例えば、皆様がよく行くサイト、あれ単なるWebサーバーですからね。Webサーバーにもネットワークに繋がっている以上、当然ながらグローバルIPがあり、そのグローバルIPでもアクセスできます。$ dig github.comみたいな感じでやってみてください。関係ありませんが、$ whois github.comとかやればドメインの所有者情報を調べられたりもします。名前解決というのはこんな感じのものを言います。

話がそれましたが、まあ、そんな感じで名前解決できなくはないですが、私はあまりやりませんね。

テザリング

大体の接続の方法が分かったと思うので、これと同じ要領でパソコンからも接続できます。

ただし、パソコンは、外ではネットワーク回線を持ってませんよね。通常は。

街中のWi-Fiを使ってもいいですが、色々と準備がない段階では危険です。あと何で日本の街中にあるWi-Fiってあんな使いにくいんでしょうか。

ということで、スマホの回線を使って接続するのが一般的かな。iosではネットワーク共有と言うやつですね。テザリングともいいますが。

これは、説明するまでもなく適当にやれば大丈夫でしょう。ちなみに、テザリングする人は、docomo回線がいいらしいですね。

Wi-Fi

なぜ街中のWi-Fiが危険なのかと言うと、暗号化されていない場合、パケットが丸見えですし、また、パケットが丸見えですと、通信内容からパスワードなどを読み取られてしまう危険があるからです。その他にも色々ありますが。

で、こういった場合どうすればいいのかと言うと、通常は、VPNを通します。

これは、他人が提供しているVPN Serverを使ってもいいし、自分で立ててもいいと思います。そんな感じで。

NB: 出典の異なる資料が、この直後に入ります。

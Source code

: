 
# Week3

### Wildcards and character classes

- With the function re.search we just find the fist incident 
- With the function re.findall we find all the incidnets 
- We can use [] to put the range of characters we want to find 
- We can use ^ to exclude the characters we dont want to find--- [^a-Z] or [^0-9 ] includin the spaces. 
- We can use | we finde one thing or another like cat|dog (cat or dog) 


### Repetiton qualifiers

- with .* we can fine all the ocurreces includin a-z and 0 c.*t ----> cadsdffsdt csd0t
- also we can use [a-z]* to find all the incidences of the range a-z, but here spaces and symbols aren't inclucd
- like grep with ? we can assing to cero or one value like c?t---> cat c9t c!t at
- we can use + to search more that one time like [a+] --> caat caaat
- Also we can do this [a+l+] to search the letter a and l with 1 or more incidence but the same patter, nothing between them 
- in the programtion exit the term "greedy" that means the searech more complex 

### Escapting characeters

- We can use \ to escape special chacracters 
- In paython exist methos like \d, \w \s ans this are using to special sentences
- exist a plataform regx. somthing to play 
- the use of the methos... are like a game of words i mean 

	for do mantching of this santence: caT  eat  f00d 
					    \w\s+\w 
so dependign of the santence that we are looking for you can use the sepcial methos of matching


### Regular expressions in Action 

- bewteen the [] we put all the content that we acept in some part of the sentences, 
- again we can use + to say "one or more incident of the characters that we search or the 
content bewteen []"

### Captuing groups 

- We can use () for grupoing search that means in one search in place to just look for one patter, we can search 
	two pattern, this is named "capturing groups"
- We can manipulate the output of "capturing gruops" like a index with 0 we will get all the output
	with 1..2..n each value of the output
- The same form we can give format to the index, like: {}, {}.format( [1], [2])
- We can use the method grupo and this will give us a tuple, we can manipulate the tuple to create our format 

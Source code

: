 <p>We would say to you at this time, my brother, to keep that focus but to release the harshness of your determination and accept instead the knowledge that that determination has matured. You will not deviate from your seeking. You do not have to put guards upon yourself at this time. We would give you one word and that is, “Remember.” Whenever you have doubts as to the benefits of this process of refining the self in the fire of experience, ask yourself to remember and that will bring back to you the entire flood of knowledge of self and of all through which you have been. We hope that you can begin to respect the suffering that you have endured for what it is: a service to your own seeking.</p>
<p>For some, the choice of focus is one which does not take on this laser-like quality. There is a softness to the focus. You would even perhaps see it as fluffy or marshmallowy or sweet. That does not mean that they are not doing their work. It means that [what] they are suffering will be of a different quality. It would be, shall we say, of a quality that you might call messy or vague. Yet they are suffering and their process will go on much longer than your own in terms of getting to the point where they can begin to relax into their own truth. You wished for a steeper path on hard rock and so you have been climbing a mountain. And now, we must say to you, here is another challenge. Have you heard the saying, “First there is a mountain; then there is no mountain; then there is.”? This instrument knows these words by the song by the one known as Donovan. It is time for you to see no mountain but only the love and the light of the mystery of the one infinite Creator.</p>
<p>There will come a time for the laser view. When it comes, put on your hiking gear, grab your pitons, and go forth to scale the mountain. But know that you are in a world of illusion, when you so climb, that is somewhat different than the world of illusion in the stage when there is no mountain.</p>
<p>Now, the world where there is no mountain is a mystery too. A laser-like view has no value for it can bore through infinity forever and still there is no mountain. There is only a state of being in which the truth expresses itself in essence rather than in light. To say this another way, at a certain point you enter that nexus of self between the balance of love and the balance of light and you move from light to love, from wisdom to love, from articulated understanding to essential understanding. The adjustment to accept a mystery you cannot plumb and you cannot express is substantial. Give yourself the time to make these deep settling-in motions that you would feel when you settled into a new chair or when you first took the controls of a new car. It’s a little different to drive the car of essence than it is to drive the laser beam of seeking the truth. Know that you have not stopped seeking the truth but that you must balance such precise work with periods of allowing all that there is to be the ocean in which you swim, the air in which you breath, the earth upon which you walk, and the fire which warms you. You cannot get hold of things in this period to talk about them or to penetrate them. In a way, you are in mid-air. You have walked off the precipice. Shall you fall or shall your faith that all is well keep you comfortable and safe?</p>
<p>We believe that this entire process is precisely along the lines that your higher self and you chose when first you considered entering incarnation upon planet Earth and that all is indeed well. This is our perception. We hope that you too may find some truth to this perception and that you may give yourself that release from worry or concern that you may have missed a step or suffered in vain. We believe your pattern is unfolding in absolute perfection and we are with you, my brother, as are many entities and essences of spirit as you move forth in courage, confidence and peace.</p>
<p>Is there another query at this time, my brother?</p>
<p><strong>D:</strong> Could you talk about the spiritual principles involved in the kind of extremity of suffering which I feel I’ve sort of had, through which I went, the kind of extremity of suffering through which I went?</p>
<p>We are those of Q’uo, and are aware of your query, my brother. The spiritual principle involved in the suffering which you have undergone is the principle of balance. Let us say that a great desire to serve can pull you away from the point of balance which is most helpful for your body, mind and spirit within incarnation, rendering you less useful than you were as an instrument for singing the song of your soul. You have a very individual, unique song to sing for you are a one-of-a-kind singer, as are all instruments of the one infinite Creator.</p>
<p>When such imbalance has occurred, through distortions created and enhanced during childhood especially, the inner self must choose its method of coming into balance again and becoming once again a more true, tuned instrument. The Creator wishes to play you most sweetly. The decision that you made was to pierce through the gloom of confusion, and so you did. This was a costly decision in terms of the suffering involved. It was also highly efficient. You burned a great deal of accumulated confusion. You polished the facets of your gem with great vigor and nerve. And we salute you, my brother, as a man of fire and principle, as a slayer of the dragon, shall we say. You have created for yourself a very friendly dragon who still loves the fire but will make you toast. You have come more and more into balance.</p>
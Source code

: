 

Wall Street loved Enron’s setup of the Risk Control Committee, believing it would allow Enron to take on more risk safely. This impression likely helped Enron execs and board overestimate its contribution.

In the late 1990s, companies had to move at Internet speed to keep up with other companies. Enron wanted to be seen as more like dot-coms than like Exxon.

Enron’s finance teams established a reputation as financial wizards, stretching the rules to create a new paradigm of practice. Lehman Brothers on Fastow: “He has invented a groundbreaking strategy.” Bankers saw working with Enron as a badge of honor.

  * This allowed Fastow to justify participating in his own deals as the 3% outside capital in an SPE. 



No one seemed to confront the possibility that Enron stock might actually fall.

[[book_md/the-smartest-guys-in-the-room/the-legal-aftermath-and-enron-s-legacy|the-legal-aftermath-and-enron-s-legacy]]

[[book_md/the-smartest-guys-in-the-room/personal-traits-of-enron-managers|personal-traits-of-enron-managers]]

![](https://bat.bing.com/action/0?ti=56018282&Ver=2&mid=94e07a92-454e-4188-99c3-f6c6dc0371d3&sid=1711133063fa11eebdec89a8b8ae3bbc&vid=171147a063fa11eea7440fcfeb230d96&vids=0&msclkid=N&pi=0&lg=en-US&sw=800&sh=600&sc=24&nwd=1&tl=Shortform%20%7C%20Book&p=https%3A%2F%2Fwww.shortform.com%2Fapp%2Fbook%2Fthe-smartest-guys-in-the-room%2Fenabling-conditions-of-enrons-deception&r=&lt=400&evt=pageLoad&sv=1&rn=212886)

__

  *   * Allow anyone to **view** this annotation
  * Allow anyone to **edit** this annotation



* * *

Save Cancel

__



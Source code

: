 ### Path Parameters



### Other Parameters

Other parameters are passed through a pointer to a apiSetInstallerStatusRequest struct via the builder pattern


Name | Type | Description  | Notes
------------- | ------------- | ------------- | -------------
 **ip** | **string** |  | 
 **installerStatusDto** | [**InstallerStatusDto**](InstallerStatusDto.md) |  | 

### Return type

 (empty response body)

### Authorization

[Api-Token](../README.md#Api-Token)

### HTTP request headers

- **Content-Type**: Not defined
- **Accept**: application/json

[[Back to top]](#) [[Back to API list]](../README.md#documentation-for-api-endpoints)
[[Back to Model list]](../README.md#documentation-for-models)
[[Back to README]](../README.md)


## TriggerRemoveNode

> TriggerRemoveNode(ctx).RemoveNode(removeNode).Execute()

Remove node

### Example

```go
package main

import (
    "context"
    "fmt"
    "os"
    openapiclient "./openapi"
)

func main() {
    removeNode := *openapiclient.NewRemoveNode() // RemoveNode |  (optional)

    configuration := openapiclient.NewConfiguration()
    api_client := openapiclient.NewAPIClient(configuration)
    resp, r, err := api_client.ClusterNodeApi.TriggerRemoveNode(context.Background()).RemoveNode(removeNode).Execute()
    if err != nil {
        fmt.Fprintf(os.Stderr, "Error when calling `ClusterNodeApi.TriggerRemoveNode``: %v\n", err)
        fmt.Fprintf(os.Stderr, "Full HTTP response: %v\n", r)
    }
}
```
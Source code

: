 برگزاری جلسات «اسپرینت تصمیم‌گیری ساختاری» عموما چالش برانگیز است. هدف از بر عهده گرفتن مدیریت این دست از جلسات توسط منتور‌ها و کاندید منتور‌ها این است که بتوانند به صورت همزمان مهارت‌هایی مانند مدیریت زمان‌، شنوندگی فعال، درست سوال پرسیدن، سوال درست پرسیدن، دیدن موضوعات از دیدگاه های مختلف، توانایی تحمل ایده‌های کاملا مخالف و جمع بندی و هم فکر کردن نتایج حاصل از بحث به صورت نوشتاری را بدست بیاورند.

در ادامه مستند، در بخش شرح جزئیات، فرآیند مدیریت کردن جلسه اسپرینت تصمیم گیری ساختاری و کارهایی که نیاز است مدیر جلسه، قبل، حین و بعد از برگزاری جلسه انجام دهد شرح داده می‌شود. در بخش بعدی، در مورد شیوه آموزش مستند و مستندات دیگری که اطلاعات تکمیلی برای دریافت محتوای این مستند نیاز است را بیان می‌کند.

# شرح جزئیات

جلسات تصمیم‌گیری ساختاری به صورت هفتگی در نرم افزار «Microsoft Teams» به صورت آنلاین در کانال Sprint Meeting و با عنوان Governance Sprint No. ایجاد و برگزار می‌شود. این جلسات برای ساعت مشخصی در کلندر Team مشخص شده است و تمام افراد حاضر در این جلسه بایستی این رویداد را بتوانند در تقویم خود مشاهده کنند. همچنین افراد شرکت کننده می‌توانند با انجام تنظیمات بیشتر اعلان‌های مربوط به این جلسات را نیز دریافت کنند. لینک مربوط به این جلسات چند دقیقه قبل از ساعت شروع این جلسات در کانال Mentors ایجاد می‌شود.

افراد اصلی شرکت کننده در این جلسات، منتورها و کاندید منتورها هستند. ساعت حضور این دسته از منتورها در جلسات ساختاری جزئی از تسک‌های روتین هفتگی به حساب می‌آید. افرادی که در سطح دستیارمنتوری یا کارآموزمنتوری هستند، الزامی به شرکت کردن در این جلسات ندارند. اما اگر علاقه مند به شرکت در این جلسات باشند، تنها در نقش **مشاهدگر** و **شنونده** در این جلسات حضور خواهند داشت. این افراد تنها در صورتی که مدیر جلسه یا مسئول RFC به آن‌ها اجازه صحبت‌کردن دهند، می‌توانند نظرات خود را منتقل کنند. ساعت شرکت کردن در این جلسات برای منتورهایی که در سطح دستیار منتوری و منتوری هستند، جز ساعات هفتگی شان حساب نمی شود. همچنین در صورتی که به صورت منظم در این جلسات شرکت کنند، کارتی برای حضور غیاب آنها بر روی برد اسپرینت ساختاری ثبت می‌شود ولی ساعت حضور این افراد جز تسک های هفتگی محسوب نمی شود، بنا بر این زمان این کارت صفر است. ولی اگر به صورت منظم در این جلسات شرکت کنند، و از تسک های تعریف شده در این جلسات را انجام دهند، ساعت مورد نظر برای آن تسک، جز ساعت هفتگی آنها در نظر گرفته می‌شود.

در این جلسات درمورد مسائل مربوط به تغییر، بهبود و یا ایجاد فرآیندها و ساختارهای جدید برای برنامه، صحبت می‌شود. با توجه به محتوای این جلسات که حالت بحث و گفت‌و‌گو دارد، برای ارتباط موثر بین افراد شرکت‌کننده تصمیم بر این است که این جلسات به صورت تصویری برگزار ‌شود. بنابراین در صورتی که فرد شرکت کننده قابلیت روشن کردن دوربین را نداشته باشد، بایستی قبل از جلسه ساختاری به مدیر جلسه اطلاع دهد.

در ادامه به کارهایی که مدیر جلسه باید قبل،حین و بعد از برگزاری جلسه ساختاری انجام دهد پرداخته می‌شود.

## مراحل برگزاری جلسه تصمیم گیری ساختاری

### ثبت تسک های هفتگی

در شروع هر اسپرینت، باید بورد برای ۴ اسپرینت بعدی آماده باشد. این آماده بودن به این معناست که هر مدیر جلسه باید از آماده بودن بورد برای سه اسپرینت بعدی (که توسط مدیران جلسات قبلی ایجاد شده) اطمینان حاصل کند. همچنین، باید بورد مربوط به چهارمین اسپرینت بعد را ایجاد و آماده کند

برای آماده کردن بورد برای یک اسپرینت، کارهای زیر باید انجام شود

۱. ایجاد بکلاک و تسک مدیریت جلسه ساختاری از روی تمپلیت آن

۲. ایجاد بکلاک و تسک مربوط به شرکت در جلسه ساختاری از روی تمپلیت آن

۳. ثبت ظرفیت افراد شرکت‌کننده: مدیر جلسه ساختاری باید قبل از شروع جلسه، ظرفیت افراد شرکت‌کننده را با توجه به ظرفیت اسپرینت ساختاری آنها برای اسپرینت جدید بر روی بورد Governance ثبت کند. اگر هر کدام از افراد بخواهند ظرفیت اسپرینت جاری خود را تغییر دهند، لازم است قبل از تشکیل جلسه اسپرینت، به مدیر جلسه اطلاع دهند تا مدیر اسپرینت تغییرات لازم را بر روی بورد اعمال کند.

反対に、Wi-Fiではなくスマホ回線を使う場合は、VPNは、あまり必要ない気がしますが、例えば、あるサイトにアクセスするとして、そこの管理者に個人情報を取られたくない場合などは、VPNとかを利用したほうがいいかもですね。global ipなども重要な個人情報になりますので。

ただし、この場合、自分のVPNサーバーを使う事はできませんので、外部VPNを使うことになります。webサイトにアクセスすると、使用してるvpnサーバーのglobal ipで接続することになるので。

なんか話がそれてしまいましたが、termiusとかテザリングとかvpnとか便利ですよね。

踏み台

あと、WANからアクセスできるようにするサーバーは、最小構成にして、sshの踏み台として利用するのがいいかもですね。

(img : iosのdocomo回線から踏み台を経由して、windowsのpwshにsshしている様子)

これはWANからアクセスできる鍵を持つユーザーとは別に新たなユーザーを作り、パスワード保護した上で、そのユーザーの元に他のローカルサーバーの各鍵を置くみたいな構成になるかと思います。

まあ、ssh自体を鍵アクセス限定にしている以上、それほどの危険性はないかもしれませんが、このようにすることで、セキュリティ上の危険性を軽減できると思います。

他には、SELinuxとかiptableとかですかね。基本的なのは。